Ben nodded solemnly. His broken left arm was in a sling. He couldn't
drive. Jo-Ann had delivered him to the airport in Los Angeles, and
Angie had driven him from the Las Vegas airport to The Seven Voyages.
He wore a lightweight blue-and-white checked jacket, a white polo
shirt, and gray slacks. He was subdued.

Angie handed Ben a vodka martini.

"What?" Jonas asked. "You a public-relations guy? You
got connections? You can plant stories?"

"Yes, sir."

Jonas flared. "Don't call me sir. Or Mr. Cord. Or, God forbid,
Dad. My daughter calls me by my first name, and so do you. Now—
I've got some pictures. And I've got a piece of tape. You don't have
to be a genius to figure out what I want done with them. Here. Look
at these."

Infrared flash had penetrated Glenda Grayson's bold sheer costume
even more than bright stage lights did. In the six 8 x 10 prints
Jonas handed Ben, she appeared to have gone on stage stark naked,
with nothing covering her but the strings of beads.

"Jesus Christ," Ben murmured.

"It's her, okay?" Jonas asked. "I mean, you oughta
know."

"It's her, all right. What did she have in mind?"

"Ask Angie."

Angie shrugged. "What do you suppose she has in mind? She thinks
she's been had. I guess I don't need to say how and by whom."

"Listen to this tape," said Jonas.

Angie pressed the button and started a tape
rolling between reels. The voice of Glenda came out clear. "So,
the guy says, 'I got one like a baseball bat.' And his wife says,
'Naahh. More like a
soft
ball bat.' The old guy asks the cute
young chick for a date. She says, 'I don't think so. You're too
bald.' He says, 'No. What I'm gonna show you is, I'm two-balled.'"
The tape rolled on silent. Then a little laughter broke out, then
more, and then more and more. "Took you a while to catch it,
huh?" asked the voice of Glenda Grayson.

Angie switched it off.

"Old burlesque routines," said Jonas. "They say she
was once a stripper. I guess she was."

Ben nodded. "You want this stuff placed."

"You got it."

"Okay, Jonas. I can do it."

"Keep your ass outa trouble, Ben. When you signed on with this
family, you signed on for a war."

4

"Goddammit!
Goddammit!
" Jimmy
Hoffa slammed his fist down on the table in the dining room of the
house on the private airport. There were only three men in the room —
Hoffa, John Stefano, and Morris Chandler — and Hoffa's outburst
drew the attention of no one but the single hooker sitting at the
bar, forlornly hoping for business.

"You knew the Cords are bastards," said Chandler.

"Well, so am I! Aren't I? Aren't
I
a
bastard?"

"It's been suggested," Stefano replied dryly.
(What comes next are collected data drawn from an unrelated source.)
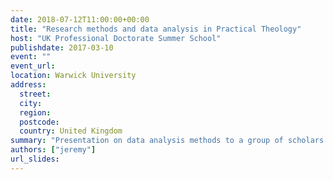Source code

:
 ```yaml
---
date: 2018-07-12T11:00:00+00:00
title: "Research methods and data analysis in Practical Theology"
host: "UK Professional Doctorate Summer School"
publishdate: 2017-03-10
event: ""
event_url:
location: Warwick University
address:
  street:
  city:
  region:
  postcode:
  country: United Kingdom
summary: "Presentation on data analysis methods to a group of scholars at the the UK Professional Doctorate Summer School"
authors: ["jeremy"]
url_slides:
---
```

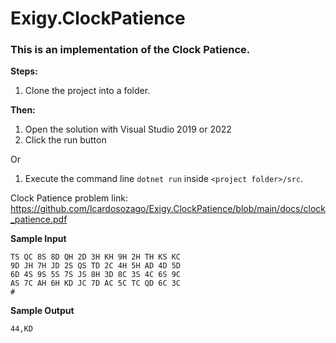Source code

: # Exigy.ClockPatience
### This is an implementation of the Clock Patience.

**Steps:**

1. Clone the project into a folder.

**Then:**

1. Open the solution with Visual Studio 2019 or 2022
2. Click the run button

Or

1. Execute the command line `dotnet run` inside `<project folder>/src`.

Clock Patience problem link: https://github.com/lcardosozago/Exigy.ClockPatience/blob/main/docs/clock_patience.pdf

**Sample Input**
```
TS QC 8S 8D QH 2D 3H KH 9H 2H TH KS KC
9D JH 7H JD 2S QS TD 2C 4H 5H AD 4D 5D
6D 4S 9S 5S 7S JS 8H 3D 8C 3S 4C 6S 9C
AS 7C AH 6H KD JC 7D AC 5C TC QD 6C 3C
#
```

**Sample Output**
```
44,KD
```

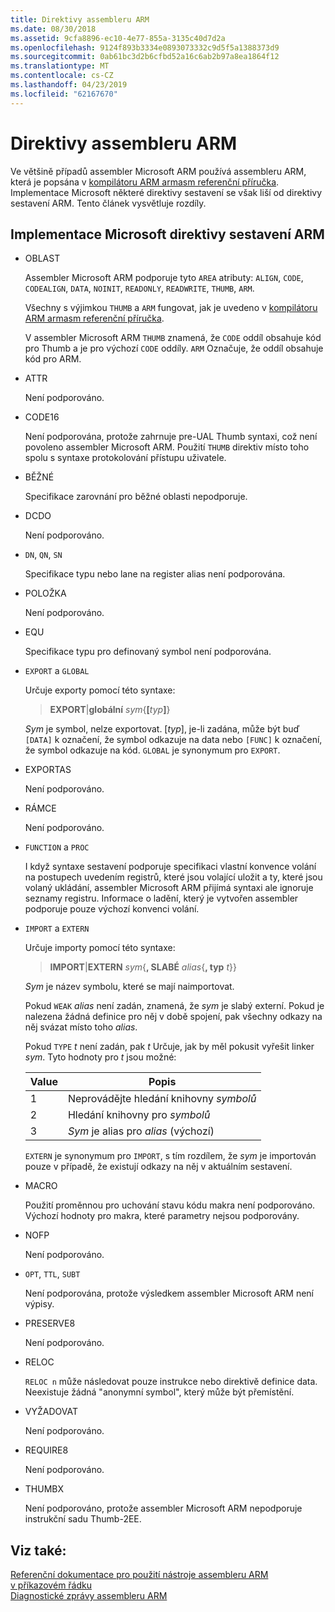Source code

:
 ```yaml
---
title: Direktivy assembleru ARM
ms.date: 08/30/2018
ms.assetid: 9cfa8896-ec10-4e77-855a-3135c40d7d2a
ms.openlocfilehash: 9124f893b3334e0893073332c9d5f5a1388373d9
ms.sourcegitcommit: 0ab61bc3d2b6cfbd52a16c6ab2b97a8ea1864f12
ms.translationtype: MT
ms.contentlocale: cs-CZ
ms.lasthandoff: 04/23/2019
ms.locfileid: "62167670"
---
```

# <a name="arm-assembler-directives"></a>Direktivy assembleru ARM

Ve většině případů assembler Microsoft ARM používá assembleru ARM, která je popsána v [kompilátoru ARM armasm referenční příručka](http://infocenter.arm.com/help/topic/com.arm.doc.dui0802b/index.html). Implementace Microsoft některé direktivy sestavení se však liší od direktivy sestavení ARM. Tento článek vysvětluje rozdíly.

## <a name="microsoft-implementations-of-arm-assembly-directives"></a>Implementace Microsoft direktivy sestavení ARM

- OBLAST

   Assembler Microsoft ARM podporuje tyto `AREA` atributy: `ALIGN`, `CODE`, `CODEALIGN`, `DATA`, `NOINIT`, `READONLY`, `READWRITE`, `THUMB`, `ARM`.

   Všechny s výjimkou `THUMB` a `ARM` fungovat, jak je uvedeno v [kompilátoru ARM armasm referenční příručka](http://infocenter.arm.com/help/topic/com.arm.doc.dui0802b/index.html).

   V assembler Microsoft ARM `THUMB` znamená, že `CODE` oddíl obsahuje kód pro Thumb a je pro výchozí `CODE` oddíly.  `ARM` Označuje, že oddíl obsahuje kód pro ARM.

- ATTR

   Není podporováno.

- CODE16

   Není podporována, protože zahrnuje pre-UAL Thumb syntaxi, což není povoleno assembler Microsoft ARM.  Použití `THUMB` direktiv místo toho spolu s syntaxe protokolování přístupu uživatele.

- BĚŽNÉ

   Specifikace zarovnání pro běžné oblasti nepodporuje.

- DCDO

   Není podporováno.

- `DN`, `QN`, `SN`

   Specifikace typu nebo lane na register alias není podporována.

- POLOŽKA

   Není podporováno.

- EQU

   Specifikace typu pro definovaný symbol není podporována.

- `EXPORT` a `GLOBAL`

   Určuje exporty pomocí této syntaxe:

   > **EXPORT**|**globální** <em>sym</em>{**[**<em>typ</em>**]**}

   *Sym* je symbol, nelze exportovat.  [*typ*], je-li zadána, může být buď `[DATA]` k označení, že symbol odkazuje na data nebo `[FUNC]` k označení, že symbol odkazuje na kód. `GLOBAL` je synonymum pro `EXPORT`.

- EXPORTAS

   Není podporováno.

- RÁMCE

   Není podporováno.

- `FUNCTION` a `PROC`

   I když syntaxe sestavení podporuje specifikaci vlastní konvence volání na postupech uvedením registrů, které jsou volající uložit a ty, které jsou volaný ukládání, assembler Microsoft ARM přijímá syntaxi ale ignoruje seznamy registru.  Informace o ladění, který je vytvořen assembler podporuje pouze výchozí konvenci volání.

- `IMPORT` a `EXTERN`

   Určuje importy pomocí této syntaxe:

   > **IMPORT**|**EXTERN** *sym*{**, SLABÉ** *alias*{**, typ** *t*}}

   *Sym* je název symbolu, které se mají naimportovat.

   Pokud `WEAK` *alias* není zadán, znamená, že *sym* je slabý externí. Pokud je nalezena žádná definice pro něj v době spojení, pak všechny odkazy na něj svázat místo toho *alias*.

   Pokud `TYPE` *t* není zadán, pak *t* Určuje, jak by měl pokusit vyřešit linker *sym*.  Tyto hodnoty pro *t* jsou možné:

   |Value|Popis|
   |-|-|
   |1|Neprovádějte hledání knihovny *symbolů*|
   |2|Hledání knihovny pro *symbolů*|
   |3|*Sym* je alias pro *alias* (výchozí)|

   `EXTERN` je synonymum pro `IMPORT`, s tím rozdílem, že *sym* je importován pouze v případě, že existují odkazy na něj v aktuálním sestavení.

- MACRO

   Použití proměnnou pro uchování stavu kódu makra není podporováno. Výchozí hodnoty pro makra, které parametry nejsou podporovány.

- NOFP

   Není podporováno.

- `OPT`, `TTL`, `SUBT`

   Není podporována, protože výsledkem assembler Microsoft ARM není výpisy.

- PRESERVE8

   Není podporováno.

- RELOC

   `RELOC n` může následovat pouze instrukce nebo direktivě definice data. Neexistuje žádná "anonymní symbol", který může být přemístění.

- VYŽADOVAT

   Není podporováno.

- REQUIRE8

   Není podporováno.

- THUMBX

   Není podporováno, protože assembler Microsoft ARM nepodporuje instrukční sadu Thumb-2EE.

## <a name="see-also"></a>Viz také:

[Referenční dokumentace pro použití nástroje assembleru ARM v příkazovém řádku](../../assembler/arm/arm-assembler-command-line-reference.md)<br/>
[Diagnostické zprávy assembleru ARM](../../assembler/arm/arm-assembler-diagnostic-messages.md)<br/>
"Am I supposed to be afraid of those
bastards? By God, I came up from the
streets!
I
worked
to get someplace. My daddy didn't leave me
nothin'
. He
couldn't. I wasn't handed
my
living on a silver platter. Were
you?"

Chandler shook his head. "I never ate a mouthful of bread I
hadn't earned."

Hoffa's mood made another abrupt swing, and he grinned. "That
somebody else hadn't earned," he said. "I've heard stories
about you."

"All right, guys," said Stefano. "A plane just landed.
It's maybe the guy we're waiting for. Time for you to blow, Maurie. I
mean, go. You can't have a look at this guy."

Chandler shrugged. He took a final slug from his drink and stood.
"I'm gone," he said. "Have a good meeting."

Five minutes later a sad-faced man entered the room.

"Here's Malditesta," said Stefano nodding toward the door.
"Be careful how you talk to him."

No one — with maybe an exception or two
among the dons — knew the real name of the man called
Malditesta. In street talk, to shoot a man in the head was called
giving him a major headache. The Italian words for headache were
mal
di testa
. Combined they made the pseudonym given this man after
he had shot three or four people in the head. At fifty or so,
Malditesta was aging but still handsome, taller and broader in the
shoulders than the average man, with gray at his temples but sleek
black hair not in the least thinned. His face was long, his nose and
chin sharp, his eyes heavy-lidded, and he wore a lugubrious
expression. His long raincoat was rumpled, as if he had worn it on
the plane. He wore a brown hat.

Before he came to their table to join Stefano and Hoffa he stopped to
listen to a proposition from the hooker, and from her smile it looked
as if he had agreed to visit her a little later.

Stefano and Hoffa stood and shook hands with the hit man.

"Well ... Glad you're here," said Hoffa. "You talk
with Don Carlo?"

"Don't ask who I talked to," said Malditesta. "I won't
tell anybody I talked to you, either."

Hoffa fixed a hard glance on Malditesta, but he might as well have
fixed a hard glance on a tree for all the reaction he got.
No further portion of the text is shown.